Let's say you tried World of Warcraft back when it came out in 2004. You created your character, ran a few quests, maybe stuck around for a few months, but that was it. You left the world of Azeroth and then watched from afar as it became the sensation it is today.

Maybe it was too slow for you. Maybe you just didn't get it. Whatever the reason, I urge you to try WoW again. Through years of expansions and patches, WoW has evolved into a much better game.

When WoW launched, it basically featured three types of quests: killing enemies, killing enemies and looting their corpses for random knickknacks, and delivering items for non-player characters. Things got more exciting as your level increased, especially once your character entered the Burning Crusade and Wrath of the Lich King zones, but your early duties as a hero of Azeroth were pretty dull.

Cataclysm fixes that. Of course, the Worgen and Goblin starting areas are great. Blizzard created them from scratch for the new races. But most impressive of all is the overhaul the original content has received. It's more dynamic and fun than it's ever been.

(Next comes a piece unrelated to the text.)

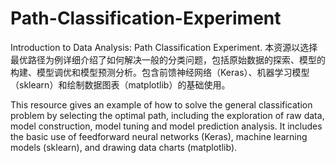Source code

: # Path-Classification-Experiment
Introduction to Data Analysis: Path Classification Experiment. 本资源以选择最优路径为例详细介绍了如何解决一般的分类问题，包括原始数据的探索、模型的构建、模型调优和模型预测分析。包含前馈神经网络（Keras）、机器学习模型（sklearn）和绘制数据图表（matplotlib）的基础使用。

This resource gives an example of how to solve the general classification problem by selecting the optimal path, including the exploration of raw data, model construction, model tuning and model prediction analysis. It includes the basic use of feedforward neural networks (Keras), machine learning models (sklearn), and drawing data charts (matplotlib).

Three of those overhauls in particular should convince anyone to give WoW another shot:

 

No more grinding to get to the good quest lines

Did you see this week's Warcraft HeroIt features a raptor who gains super intelligence through Goblin experimentation. I based this character on one my new favorite quest lines. In it, you encounter a very similar raptor who you help launch into space. Not long afterward, I started another chain of events that had me pose as a mage's apprentice and battle a dragon. The amazing thing is that I did these quests in a zone meant for levels 10 to 20, mere hours after creating my character. Players no longer need to grind to the level cap in order to feel like their character is doing cool and important things.

Subject Nine

The Dungeon Finder

Remember how frustrating it was to try to run a dungeon in WoW's early days? I spent hours in Ironforge, spamming the local chat with desperate pleas for people to join my group. Then I would finally enter the dungeon only to discover that the group I had assembled had no chance against the evils lurking within. Eventually, I stopped doing dungeons. They weren't worth the trouble.

One of the patches released after Wrath of the Lich King introduced the cross-server Dungeon Finder. This feature allows your party to join a queue for a dungeon from anywhere in the world. It automatically puts you in an ideal group, teleports you to the instance, and takes you back to wherever you were once you're finished. You can also do a random dungeon, which rewards you with extra gold and prizes.

Dungeon Finder

Guild improvements

Were you ever in a guild? Besides giving you some friends to chat with, they weren't very useful at lower levels. Cataclysm makes joining one much more useful for newer players. Entire guilds can now level in the expansion, and each member can contribute by completing quests. At each new level, the revised system unlocks a new perk for the whole guild. These range from increases to the amount of experience points and gold you earn to raising the speed of your mounts. There are also a whole slew of guild achievements, some of which unlock the ability to buy fun items like pets and mounts.


These are just a few examples of how World of Warcraft has changed for the better in recent years. The improvements really go on and on. Health and mana restore faster at lower levels, meaning less time wasted eating and drinking. The water no longer looks like a Magic Eye pattern. Hunters don't have to use ammo anymore.

No Bullets Needed

If you haven't played World of Warcraft in years, I'd urge you to try the game again. I think you'll enjoy your second tour of duty in Azeroth far more than your first.